Photo credit: Dan Williams/American Red Cross
Making cards can be extremely special. The United Way of Greater Duluth did a card signing event at their family day event the week before Thanksgiving and sent in some incredible cards, as well as this message: “Thanks for the opportunity to spread holiday cheer to our Armed Forces and Veterans! What a wonderful program!” Some businesses really came through as well, including awesome staff from DeCare Dental in Gilbert, who made over 1,000 cards for the program. Another outstanding supporter was Bent Paddle Brewery in Duluth, which contributed financially by paying for cards to be made as well as hosting card signing events at the brewery.
None of this would be possible without the commitment of volunteers and the generous spirit of people of all ages, from every corner of Northern Minnesota and Northwest Wisconsin, who opened their hearts to send holiday greetings to our military heroes.
Story by Lanet Hane – American Red Cross Volunteer
Holiday Mail for Heroes cards from the 2013 signing campaign. Photo credit: Lynette Nyman/American Red Cross
American Red Cross Holiday Mail for Heroes program is an annual program focused on bringing a little more holiday thanks and cheer to veterans, those currently serving in the armed forces, and their families. Individuals send cards, with handwritten notes of holiday tidings and thanks, to the Red Cross. The Red Cross distributes the cards to those who will most appreciate them during the holiday season. Veteran’s hospitals, Veteran’s homes, and families of currently deployed personnel are frequent recipients of Holiday Mail for Heroes holiday cards.
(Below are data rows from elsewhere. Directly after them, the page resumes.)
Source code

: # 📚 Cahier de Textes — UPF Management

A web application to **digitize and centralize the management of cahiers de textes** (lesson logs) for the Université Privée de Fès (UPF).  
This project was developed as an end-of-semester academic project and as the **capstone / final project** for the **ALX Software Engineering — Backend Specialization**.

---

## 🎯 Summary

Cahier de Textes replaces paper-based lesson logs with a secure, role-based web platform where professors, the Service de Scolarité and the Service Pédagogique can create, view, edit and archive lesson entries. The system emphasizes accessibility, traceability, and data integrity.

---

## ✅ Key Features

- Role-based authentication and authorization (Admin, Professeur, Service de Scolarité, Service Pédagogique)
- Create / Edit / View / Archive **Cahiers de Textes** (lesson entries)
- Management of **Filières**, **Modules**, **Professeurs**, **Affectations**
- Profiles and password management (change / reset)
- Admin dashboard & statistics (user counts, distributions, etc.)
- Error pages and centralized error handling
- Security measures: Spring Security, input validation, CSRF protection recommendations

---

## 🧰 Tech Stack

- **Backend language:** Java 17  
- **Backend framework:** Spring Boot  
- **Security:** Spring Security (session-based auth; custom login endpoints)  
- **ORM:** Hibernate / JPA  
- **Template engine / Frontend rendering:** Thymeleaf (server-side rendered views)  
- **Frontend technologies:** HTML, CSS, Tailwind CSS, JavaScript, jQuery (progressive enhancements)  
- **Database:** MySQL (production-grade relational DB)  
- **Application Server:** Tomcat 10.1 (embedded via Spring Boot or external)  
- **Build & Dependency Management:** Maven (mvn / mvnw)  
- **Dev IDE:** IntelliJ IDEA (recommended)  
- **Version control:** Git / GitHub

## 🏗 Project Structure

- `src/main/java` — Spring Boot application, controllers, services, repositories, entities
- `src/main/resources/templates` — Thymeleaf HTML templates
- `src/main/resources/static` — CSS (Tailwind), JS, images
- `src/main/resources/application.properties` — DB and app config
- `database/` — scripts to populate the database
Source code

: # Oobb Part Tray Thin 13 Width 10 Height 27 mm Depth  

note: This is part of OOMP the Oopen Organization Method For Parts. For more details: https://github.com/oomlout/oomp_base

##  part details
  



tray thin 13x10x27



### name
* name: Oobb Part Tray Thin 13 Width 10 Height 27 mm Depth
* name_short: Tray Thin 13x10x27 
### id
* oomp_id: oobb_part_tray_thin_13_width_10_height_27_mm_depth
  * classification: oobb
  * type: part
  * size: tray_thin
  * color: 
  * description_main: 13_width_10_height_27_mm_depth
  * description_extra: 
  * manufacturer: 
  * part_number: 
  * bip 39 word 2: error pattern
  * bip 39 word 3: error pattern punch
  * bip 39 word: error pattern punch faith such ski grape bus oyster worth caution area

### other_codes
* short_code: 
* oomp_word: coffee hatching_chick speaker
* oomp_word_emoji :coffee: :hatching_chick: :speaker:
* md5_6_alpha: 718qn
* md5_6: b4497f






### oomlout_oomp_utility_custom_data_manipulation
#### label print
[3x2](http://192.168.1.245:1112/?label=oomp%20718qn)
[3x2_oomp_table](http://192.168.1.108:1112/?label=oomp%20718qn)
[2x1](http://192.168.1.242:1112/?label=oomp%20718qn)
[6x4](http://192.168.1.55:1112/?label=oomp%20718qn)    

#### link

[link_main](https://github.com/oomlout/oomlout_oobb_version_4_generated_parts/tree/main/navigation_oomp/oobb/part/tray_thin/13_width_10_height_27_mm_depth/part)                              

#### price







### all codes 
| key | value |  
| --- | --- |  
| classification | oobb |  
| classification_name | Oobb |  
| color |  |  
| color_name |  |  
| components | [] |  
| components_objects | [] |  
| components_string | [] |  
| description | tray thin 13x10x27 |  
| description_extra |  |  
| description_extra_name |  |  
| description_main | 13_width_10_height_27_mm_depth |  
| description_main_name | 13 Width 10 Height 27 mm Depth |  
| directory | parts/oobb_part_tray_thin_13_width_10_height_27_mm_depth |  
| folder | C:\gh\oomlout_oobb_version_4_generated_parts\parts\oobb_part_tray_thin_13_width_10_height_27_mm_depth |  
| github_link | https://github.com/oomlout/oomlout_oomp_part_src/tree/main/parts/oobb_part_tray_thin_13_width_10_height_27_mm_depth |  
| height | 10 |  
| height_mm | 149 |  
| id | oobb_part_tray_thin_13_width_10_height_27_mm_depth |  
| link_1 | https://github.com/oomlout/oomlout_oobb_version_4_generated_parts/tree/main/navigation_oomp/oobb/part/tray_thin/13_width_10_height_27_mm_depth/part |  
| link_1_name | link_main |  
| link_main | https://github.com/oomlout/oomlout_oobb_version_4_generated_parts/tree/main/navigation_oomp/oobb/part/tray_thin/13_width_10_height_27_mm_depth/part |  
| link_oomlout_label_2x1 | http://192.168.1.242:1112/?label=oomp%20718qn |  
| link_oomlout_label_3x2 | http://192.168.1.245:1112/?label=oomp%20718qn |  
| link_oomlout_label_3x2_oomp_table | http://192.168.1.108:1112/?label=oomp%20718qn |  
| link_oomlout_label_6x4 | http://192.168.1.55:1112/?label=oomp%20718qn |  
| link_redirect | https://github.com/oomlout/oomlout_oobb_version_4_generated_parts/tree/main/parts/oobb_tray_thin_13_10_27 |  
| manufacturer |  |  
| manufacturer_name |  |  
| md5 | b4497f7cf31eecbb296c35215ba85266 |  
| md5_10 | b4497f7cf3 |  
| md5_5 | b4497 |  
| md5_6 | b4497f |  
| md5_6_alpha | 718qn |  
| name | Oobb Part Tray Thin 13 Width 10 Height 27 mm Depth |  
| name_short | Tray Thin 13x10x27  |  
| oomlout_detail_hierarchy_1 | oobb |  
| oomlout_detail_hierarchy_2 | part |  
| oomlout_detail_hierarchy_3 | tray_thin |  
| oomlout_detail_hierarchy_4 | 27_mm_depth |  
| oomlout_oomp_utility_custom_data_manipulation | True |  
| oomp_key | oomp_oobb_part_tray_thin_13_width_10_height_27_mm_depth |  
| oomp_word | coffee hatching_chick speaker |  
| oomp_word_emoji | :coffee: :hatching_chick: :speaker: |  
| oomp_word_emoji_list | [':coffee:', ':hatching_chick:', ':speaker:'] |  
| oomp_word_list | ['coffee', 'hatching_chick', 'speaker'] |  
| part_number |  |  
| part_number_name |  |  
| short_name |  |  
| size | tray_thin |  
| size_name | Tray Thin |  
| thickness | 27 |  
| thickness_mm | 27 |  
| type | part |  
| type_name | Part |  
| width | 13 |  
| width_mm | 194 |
For the 2014 holiday season, the Red Cross is changing the format of the Holiday Mail for Heroes program to better serve military personnel as well as make effective use of donor resources. Rather than send all cards to a centralized national location, as has been done in the past, the Red Cross is empowering individual Red Cross chapters to collect cards from their own communities. Mike Booth, the Services to Armed Forces Director at the American Red Cross, says this new decentralized approach to the program will continue to be effective, but will reduce the number of financial and human resources.
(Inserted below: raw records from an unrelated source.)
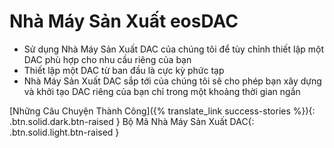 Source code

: **Nhà Máy Sản Xuất** eos**DAC**
====

 * Sử dụng Nhà Máy Sản Xuất DAC của chúng tôi để tùy chỉnh thiết lập một DAC phù hợp cho nhu cầu riêng của bạn
 * Thiết lập một DAC từ ban đầu là cực kỳ phức tạp
 * Nhà Máy Sản Xuất DAC sắp tới của chúng tôi sẽ cho phép bạn xây dựng và khởi tạo DAC riêng của bạn chỉ trong một khoảng thời gian ngắn

[Những Câu Chuyện Thành Công]({% translate_link success-stories %}){: .btn.solid.dark.btn-raised } Bộ Mã Nhà Máy Sản Xuất DAC{: .btn.solid.light.btn-raised }
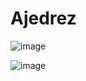 # Ajedrez

![image](https://github.com/user-attachments/assets/5a268bfb-f690-4405-a6cb-652af610c93e)

![image](https://github.com/user-attachments/assets/4ea017bd-cd1b-4aa7-96af-7ed2d9172eab)










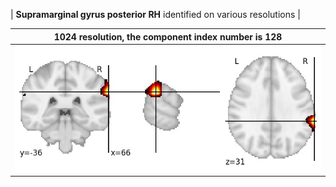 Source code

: 


| **Supramarginal gyrus posterior RH** identified on various resolutions |

| 1024 resolution, the component index number is 128|  
|:---:|  
| ![Component 1024](../1024/final/128.jpg "From component 1024: Supramarginal gyrus posterior RH") | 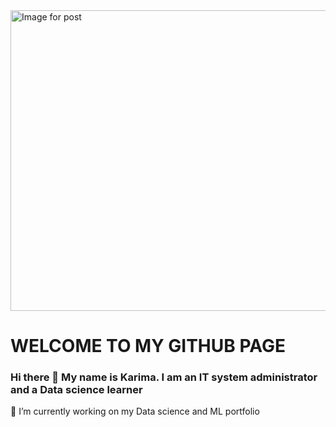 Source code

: <img alt="Image for post" class="cy tj t u v cj ak c" width="1120" height="481" src="https://miro.medium.com/max/1120/1*JziduX-y-2sKETAYHDzMJA.jpeg" srcset="https://miro.medium.com/max/276/1*JziduX-y-2sKETAYHDzMJA.jpeg 276w, https://miro.medium.com/max/552/1*JziduX-y-2sKETAYHDzMJA.jpeg 552w, https://miro.medium.com/max/640/1*JziduX-y-2sKETAYHDzMJA.jpeg 640w, https://miro.medium.com/max/700/1*JziduX-y-2sKETAYHDzMJA.jpeg 700w" sizes="700px">

 # WELCOME TO MY GITHUB PAGE <br>

### Hi there 👋 My name is Karima. I am an IT system administrator and a Data science learner 

     
     
🔭 I’m currently working on my Data science and ML portfolio
<!--
**Kari-sad/Kari-sad** is a ✨ _special_ ✨ repository because its `README.md` (this file) appears on your GitHub profile.

Here are some ideas to get you started:

- 🔭 I’m currently working on my Data science and ML portfolio
- 🌱 I’m currently learning ...
- 👯 I’m looking to collaborate on ...
- 🤔 I’m looking for help with ...
- 💬 Ask me about ...
- 📫 How to reach me: ...
- 😄 Pronouns: ...
- ⚡ Fun fact: ...
-->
Mike also emphasizes the fact that this program is designed not only for active military members. While Holiday Mail for Heroes does provide cards for those in active service, the program has a much wider scope. The cards contributed by community members may go to any number of people connected to the military.
Holiday Mail for Heroes card signing event at Neilson Place, Bemidji, MN, November 3, 2014. Photo credit: Linda Barkley/American Red Cross
Because the program is not limited to currently active military personnel, it also provides a unique opportunity for people to partner with the Red Cross in remembering veterans. Many veterans receiving holiday cards are patients in VA hospitals or residents at State Veteran’s Homes, and have little contact with friends or family. Holiday Mail for Heroes connects these veterans with individuals who have taken the time and care to personalize a holiday card and send it to them in thanks for their sacrifice.
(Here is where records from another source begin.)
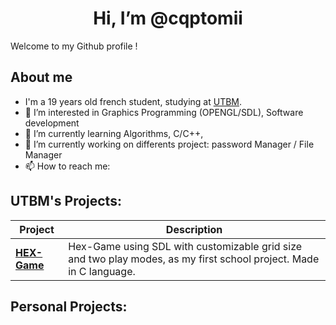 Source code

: <h1 align="center"> Hi, I’m @cqptomii </h1

Welcome to my Github profile !

## About me
-    I'm a 19 years old french student, studying at [UTBM](https://utbm.fr/ " ").
- 👀 I’m interested in Graphics Programming (OPENGL/SDL), Software development
- 🌱 I’m currently learning Algorithms, C/C++,  
- 💞️ I’m currently working on differents project: password Manager / File Manager
- 📫 How to reach me:

## UTBM's Projects:
|Project|Description|
|---|---|
| [**HEX-Game**](https://github.com/cqptomii/IF2Project-HEX-Game) | Hex-Game using SDL with customizable grid size and two play modes, as my first school project. Made in C language.|

## Personal Projects:

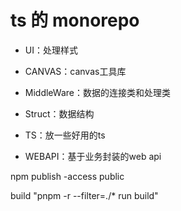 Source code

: # ts 的 monorepo


- UI：处理样式

- CANVAS：canvas工具库

- MiddleWare：数据的连接类和处理类

- Struct：数据结构

- TS：放一些好用的ts

- WEBAPI：基于业务封装的web api

npm publish -access public


build "pnpm -r --filter=./* run build"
And, while a holiday card may seem a small triviality, they are anything but trivial to those who receive them. “This program continues to hold great value,” says Mike. “The veterans, wounded warriors, and military families who receive these tokens appreciate them in ways that might surprise many of us. For some of these people, one of these cards can really make their day.”
If you plan to participate in this program, please review program guidelines for creating and sending your cards. To ensure card delivery in time for the holidays, the local Red Cross office must receive cards no later than Friday, December 5.